"It's one of the weirdest turtles that ever lived."
That was the assessment of University of Texas at Austin doctoral student Joshua Lively, in a statement about a strange new species of turtle that had a pig-like nose and lived 76 million years ago.
A fossil of the strange animal was first discovered in Utah's Grand Staircase-Escalante National Monument, by scientists from the state's natural history museum. The bones, under study by Lively during master's work at the University of Utah, suggest a two-foot-long creature with a feature never before seen in a turtle: two bony nasal openings.
Every other known turtle has just one nasal opening in its skull, the discrete nostrils created by a fleshy division.
The turtle -- dubbed Arvinachelys goldeni -- lived during the Cretaceous, among tyrannosaurs, armored ankylosaurs, and other dinosaurs in a southern "Utah" that would more closely have resembled the wet, hot landscape of bayous and rivers of present-day Louisiana.
As studies continue, the new fossil should help fill gaps in our understanding of turtle evolution, scientists say. Typically, turtle fossils don't offer much more than a skull or a shell.
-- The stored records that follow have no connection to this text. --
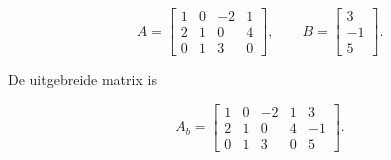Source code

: \documentclass{ximera}
\begin{document}
\begin{oefening}{\oefB\ESS}
\begin{question}
\begin{oplossing}
\[
A=
\begin{bmatrix}
1&0&-2&1\\
2&1&0&4\\
0&1&3&0
\end{bmatrix},
\qquad
B=
\begin{bmatrix}
3\\-1\\5
\end{bmatrix}.
\]

De uitgebreide matrix is

\[
A_b=
\left[
\begin{array}{cccc|c}
1&0&-2&1&3\\
2&1&0&4&-1\\
0&1&3&0&5
\end{array}
\right].
\]

\end{oplossing}

\end{question}

\end{oefening}



\end{document}
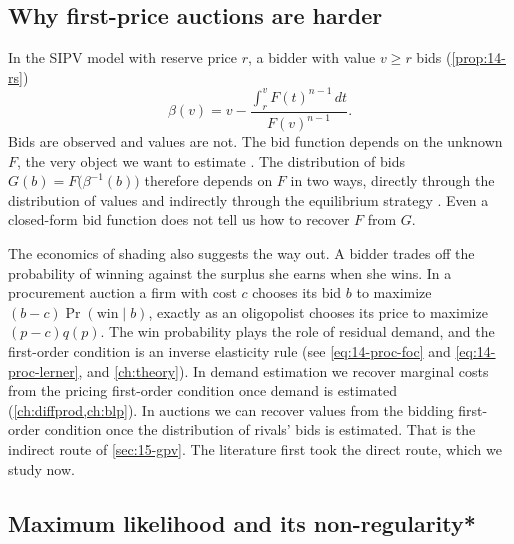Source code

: \subsection{Why first-price auctions are harder}\label{sec:15-fpa-hard}

In the SIPV model with reserve price $r$, a bidder with value $v\ge r$ bids (\cref{prop:14-rs})
\[
\beta(v)=v-\frac{\int_r^vF(t)^{n-1}\,dt}{F(v)^{n-1}} .
\]
Bids are observed and values are not. The bid function depends on the unknown $F$, the very object we want to
estimate \citep[Section~3.1]{AtheyHaile2007}. The distribution of bids $G(b)=F\big(\beta^{-1}(b)\big)$ therefore depends
on $F$ in two ways, directly through the distribution of values and indirectly through the equilibrium strategy
\citep[p.~529]{GuerrePerrigneVuong2000}. Even a closed-form bid function does not tell us how to recover $F$ from $G$.

The economics of shading also suggests the way out. A bidder trades off the probability of winning against the
surplus she earns when she wins. In a procurement auction a firm with cost $c$ chooses its bid $b$ to maximize
$(b-c)\Pr(\text{win}\mid b)$, exactly as an oligopolist chooses its price to maximize $(p-c)q(p)$. The win probability
plays the role of residual demand, and the first-order condition is an inverse elasticity rule
(see \eqref{eq:14-proc-foc} and \eqref{eq:14-proc-lerner}, and \cref{ch:theory}). In demand estimation we recover marginal costs from the
pricing first-order condition once demand is estimated (\cref{ch:diffprod,ch:blp}). In auctions we can recover values
from the bidding first-order condition once the distribution of rivals' bids is estimated. That is the indirect route
of \cref{sec:15-gpv}. The literature first took the direct route, which we study now.

\subsection{Maximum likelihood and its non-regularity*}\label{sec:15-ml}


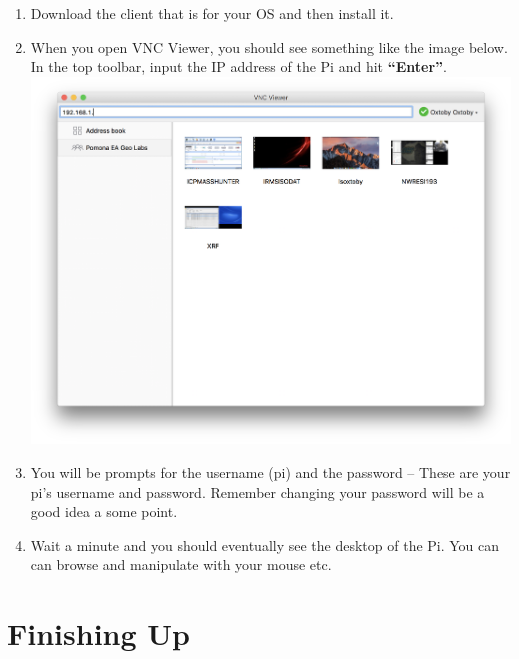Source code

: \documentclass{article}
\begin{document}
\begin{enumerate}
  \item Download the client that is for your OS and then install it.  
  \item When you open VNC Viewer, you should see something like the image below. In the top toolbar, input the IP address of the Pi and hit \textbf{``Enter''}.
  \includegraphics[width=1.00\textwidth]{realvnc}
  \item You will be prompts for the username (pi) and the password -- These are your pi's username and password. Remember changing your password will be a good idea a some point.
  \item Wait a minute and you should eventually see the desktop of the Pi. You can can browse and manipulate with your mouse etc.
\end{enumerate}

\section{Finishing Up}
\end{document}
But the pig-nosed turtle remains have those plus an almost complete forelimb, partial hind limbs, and vertebrae from the neck.
"With only isolated skulls or shells, we are unable to fully understand how different species of fossil turtles are related, and what roles they played in their ecosystems," said Randall Irmis, curator of paleontology at the museum and associate professor at the University of Utah.
Lively has just described the new species in a paper in the Journal of Vertebrate Paleontology.